Updated: Mar 5, 2022

The New Mexico Metropolitan Detention Center (MDC) is the primary jail in Bernalillo County for individuals serving short sentences and people not yet convicted and awaiting pre-trial. Despite this, extended stays can occur.


We spoke with a private attorney for several people held at the MDC during COVID-19 about the situation at the center. We learned that MDC staff left incarcerated people in their cells for 23 hours a day or longer at the start of the pandemic. Correctional officers and staff donned full hazmat suits to deliver food to cell areas and otherwise avoided contact. The absence of staff indicates a total disregard for prisoners’ mental health and safety; there are accounts of fights breaking out and individuals left with no resources in the case of emergencies or health issues. Solemnly, the attorney indicated extreme discrepancies between what MDC conveyed to the public and what incarcerated people faced.


Testing protocol in NM prisons is ineffective. Incarcerated residents are only transferred to a quarantine pod if they test positive. Tests are available only if they display symptoms. By the time symptomatic inmates are tested and wait 1-5 days to receive results, they may have infected dozens of people.

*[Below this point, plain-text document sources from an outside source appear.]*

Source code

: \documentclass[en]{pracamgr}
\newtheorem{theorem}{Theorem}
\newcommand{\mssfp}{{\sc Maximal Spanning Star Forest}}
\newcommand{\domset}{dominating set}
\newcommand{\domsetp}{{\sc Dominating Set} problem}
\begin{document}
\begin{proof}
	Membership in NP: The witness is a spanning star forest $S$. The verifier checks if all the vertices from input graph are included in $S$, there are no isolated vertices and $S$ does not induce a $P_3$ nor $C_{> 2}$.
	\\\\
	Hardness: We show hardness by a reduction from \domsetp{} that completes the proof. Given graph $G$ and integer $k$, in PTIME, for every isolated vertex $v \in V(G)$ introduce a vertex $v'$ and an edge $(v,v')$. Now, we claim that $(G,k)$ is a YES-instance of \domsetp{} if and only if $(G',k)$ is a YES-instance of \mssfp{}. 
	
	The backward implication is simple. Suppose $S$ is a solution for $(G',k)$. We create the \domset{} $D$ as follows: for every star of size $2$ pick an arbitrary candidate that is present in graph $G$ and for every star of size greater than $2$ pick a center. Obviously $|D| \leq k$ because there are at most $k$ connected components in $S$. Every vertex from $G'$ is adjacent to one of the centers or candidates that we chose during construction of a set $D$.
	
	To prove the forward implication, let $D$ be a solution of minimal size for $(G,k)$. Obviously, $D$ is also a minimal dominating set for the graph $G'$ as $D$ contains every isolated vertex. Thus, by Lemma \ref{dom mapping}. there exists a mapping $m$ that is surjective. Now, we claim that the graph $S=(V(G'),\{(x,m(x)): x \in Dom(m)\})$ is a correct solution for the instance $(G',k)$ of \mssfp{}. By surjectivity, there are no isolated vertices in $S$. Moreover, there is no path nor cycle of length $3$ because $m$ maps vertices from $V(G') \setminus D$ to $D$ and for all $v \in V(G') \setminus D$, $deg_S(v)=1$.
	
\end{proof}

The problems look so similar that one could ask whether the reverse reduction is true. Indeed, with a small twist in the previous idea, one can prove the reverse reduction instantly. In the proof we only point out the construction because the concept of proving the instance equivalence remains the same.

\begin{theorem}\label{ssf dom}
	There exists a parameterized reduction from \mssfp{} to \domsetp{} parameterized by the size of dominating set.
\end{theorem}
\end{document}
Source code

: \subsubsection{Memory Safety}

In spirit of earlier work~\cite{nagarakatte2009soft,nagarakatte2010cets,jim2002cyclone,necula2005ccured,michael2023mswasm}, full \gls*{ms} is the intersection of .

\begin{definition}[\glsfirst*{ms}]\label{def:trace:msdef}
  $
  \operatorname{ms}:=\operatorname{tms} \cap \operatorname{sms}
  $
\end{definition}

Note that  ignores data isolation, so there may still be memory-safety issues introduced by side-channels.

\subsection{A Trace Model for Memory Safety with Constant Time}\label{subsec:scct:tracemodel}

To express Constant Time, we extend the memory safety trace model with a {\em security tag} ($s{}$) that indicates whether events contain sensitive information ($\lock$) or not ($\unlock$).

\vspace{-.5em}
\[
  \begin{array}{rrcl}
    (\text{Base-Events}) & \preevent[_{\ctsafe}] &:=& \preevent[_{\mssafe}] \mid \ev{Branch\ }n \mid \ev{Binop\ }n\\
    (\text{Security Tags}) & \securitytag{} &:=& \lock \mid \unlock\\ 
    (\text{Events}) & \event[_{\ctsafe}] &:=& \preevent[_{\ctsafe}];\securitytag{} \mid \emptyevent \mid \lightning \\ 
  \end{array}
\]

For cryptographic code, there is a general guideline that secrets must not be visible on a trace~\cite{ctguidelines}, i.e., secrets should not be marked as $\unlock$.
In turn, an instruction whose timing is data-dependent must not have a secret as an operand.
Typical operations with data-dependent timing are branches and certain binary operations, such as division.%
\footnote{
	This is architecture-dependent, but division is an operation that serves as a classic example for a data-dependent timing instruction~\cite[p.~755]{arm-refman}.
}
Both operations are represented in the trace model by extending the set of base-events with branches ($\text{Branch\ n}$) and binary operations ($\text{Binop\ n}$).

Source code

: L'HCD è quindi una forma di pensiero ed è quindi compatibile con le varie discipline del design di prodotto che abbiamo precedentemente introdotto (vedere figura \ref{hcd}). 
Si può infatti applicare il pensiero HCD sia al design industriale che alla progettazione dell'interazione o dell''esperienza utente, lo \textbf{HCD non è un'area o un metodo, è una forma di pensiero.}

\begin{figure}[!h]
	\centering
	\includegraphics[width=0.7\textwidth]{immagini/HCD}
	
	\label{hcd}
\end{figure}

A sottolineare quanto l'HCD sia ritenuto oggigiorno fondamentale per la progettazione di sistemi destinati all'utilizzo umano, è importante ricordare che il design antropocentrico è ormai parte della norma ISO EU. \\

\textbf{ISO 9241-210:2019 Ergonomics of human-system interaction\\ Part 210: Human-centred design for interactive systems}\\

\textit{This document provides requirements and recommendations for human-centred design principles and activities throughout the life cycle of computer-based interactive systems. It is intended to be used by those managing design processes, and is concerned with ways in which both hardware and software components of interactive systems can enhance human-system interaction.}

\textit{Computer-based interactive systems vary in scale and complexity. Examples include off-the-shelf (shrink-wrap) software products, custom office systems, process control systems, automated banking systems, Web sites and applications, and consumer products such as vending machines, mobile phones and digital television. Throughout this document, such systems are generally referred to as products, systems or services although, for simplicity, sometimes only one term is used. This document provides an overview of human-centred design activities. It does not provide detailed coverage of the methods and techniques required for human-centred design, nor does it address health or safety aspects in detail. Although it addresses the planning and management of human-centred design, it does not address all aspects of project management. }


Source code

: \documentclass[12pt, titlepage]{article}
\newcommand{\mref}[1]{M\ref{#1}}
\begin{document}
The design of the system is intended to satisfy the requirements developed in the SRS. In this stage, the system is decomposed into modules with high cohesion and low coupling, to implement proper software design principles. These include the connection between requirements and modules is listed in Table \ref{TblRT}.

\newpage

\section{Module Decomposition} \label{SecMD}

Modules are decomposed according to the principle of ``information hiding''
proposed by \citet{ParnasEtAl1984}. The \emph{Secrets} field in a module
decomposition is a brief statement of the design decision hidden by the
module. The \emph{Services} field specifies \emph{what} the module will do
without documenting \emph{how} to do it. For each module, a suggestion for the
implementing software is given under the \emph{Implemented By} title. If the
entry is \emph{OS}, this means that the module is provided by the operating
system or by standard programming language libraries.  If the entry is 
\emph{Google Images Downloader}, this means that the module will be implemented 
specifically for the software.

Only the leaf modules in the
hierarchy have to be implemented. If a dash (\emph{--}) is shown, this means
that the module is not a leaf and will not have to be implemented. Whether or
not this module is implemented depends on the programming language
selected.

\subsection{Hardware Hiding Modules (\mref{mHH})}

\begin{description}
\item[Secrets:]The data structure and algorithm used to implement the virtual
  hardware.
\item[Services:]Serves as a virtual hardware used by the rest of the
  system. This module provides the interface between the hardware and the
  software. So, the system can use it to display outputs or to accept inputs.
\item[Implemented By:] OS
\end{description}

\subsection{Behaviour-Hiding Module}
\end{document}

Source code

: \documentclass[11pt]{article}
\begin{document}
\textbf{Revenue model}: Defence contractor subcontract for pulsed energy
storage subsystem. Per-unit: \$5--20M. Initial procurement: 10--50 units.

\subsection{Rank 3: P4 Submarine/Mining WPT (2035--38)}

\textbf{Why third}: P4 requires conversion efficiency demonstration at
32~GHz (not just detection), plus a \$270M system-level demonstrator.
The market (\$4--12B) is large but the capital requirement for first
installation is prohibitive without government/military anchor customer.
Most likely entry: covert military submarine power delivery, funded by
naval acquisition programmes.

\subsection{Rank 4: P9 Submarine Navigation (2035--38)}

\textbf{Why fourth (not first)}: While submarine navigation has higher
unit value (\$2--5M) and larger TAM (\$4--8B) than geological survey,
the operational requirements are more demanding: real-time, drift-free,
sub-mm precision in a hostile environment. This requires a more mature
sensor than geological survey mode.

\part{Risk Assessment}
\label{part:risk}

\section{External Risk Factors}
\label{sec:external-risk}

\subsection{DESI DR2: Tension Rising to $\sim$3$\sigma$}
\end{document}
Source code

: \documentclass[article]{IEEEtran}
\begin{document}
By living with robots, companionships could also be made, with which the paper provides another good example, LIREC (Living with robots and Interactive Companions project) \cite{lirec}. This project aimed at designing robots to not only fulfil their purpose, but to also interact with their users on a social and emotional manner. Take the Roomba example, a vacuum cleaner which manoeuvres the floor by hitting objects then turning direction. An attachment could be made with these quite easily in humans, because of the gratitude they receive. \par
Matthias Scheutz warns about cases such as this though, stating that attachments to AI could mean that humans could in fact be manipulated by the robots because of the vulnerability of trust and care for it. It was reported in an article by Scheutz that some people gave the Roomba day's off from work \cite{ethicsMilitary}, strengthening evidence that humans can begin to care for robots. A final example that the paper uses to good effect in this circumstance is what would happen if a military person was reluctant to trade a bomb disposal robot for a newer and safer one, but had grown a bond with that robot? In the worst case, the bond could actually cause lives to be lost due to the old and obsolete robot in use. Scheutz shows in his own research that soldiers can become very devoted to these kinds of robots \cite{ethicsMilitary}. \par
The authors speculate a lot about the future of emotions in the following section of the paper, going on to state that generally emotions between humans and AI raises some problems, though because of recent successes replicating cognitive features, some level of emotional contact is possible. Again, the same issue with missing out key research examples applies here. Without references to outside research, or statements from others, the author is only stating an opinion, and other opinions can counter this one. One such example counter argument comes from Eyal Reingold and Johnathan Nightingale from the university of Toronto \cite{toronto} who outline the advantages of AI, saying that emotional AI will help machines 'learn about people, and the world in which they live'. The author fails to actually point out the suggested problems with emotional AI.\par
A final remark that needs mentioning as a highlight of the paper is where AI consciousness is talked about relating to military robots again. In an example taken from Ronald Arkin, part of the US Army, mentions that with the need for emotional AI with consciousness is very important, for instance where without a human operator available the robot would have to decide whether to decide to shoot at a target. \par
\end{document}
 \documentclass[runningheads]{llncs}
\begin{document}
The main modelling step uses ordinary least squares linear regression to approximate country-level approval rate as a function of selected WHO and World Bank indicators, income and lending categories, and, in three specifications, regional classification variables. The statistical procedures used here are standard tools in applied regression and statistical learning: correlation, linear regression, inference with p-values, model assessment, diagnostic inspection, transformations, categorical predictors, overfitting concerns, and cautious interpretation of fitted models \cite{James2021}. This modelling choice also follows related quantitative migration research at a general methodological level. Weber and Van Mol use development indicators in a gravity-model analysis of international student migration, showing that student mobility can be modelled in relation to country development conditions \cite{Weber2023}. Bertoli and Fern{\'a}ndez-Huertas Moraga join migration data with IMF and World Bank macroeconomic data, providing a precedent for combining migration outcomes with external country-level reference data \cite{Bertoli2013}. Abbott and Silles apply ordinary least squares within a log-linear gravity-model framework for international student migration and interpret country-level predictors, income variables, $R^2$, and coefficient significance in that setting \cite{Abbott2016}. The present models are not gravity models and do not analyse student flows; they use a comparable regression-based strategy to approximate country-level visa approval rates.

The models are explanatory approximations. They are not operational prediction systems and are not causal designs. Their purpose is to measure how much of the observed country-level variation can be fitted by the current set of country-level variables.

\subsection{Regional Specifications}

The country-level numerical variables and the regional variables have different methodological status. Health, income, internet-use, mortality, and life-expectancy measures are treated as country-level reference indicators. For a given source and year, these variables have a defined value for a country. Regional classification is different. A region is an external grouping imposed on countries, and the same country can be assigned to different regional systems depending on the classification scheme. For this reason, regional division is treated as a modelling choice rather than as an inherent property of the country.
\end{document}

First-hand accounts of underreporting due to inadequate testing protocols corroborate this.


The private attorney also said it was likely 100% of MDC residents had been infected at one point, “There was no way to contain it.”


At a Glance: ICE Facilities in New Mexico


Last year in Torrance County Detention Facility, detained migrants were not allowed social distance, were not provided masks, and were forced to sleep in cells together (Swetlitz, 2020). Worried about their health, they went on hunger strike against the detention center’s dangerous COVID conditions. Immigration and Customs Enforcement (ICE) agents charged a holding cell, attacked, and gassed a group of these striking detainees.

Like prisons, immigrant detention centers are group encampments with crowded conditions. Inadequate or nonexistent hygiene products — like soap and protective equipment — foster the spread of the virus and result in death. (Smart & Garcia, 2020). Overcrowding and lacking physical infrastructure in ICE facilities result in the transfer of immigrant detainees to jails with documented COVID-19 infections. Currently, there are 41,000 immigrants in detention centers and jails in the US. At the time of writing, the number of cases reported by ICE is 13,554, meaning over 30% of immigrant detainees have COVID-19. The actual infection rate is likely higher, as ICE has not been forthcoming and transparent in its reporting.


The U.S. denies due-process rights to immigrants seeking work and refuge; ICE detention camps are hazardous, violent, and inhumane. We call for a shutdown of the camps and a safe reunion of families! The release of detainees is the only appropriate action.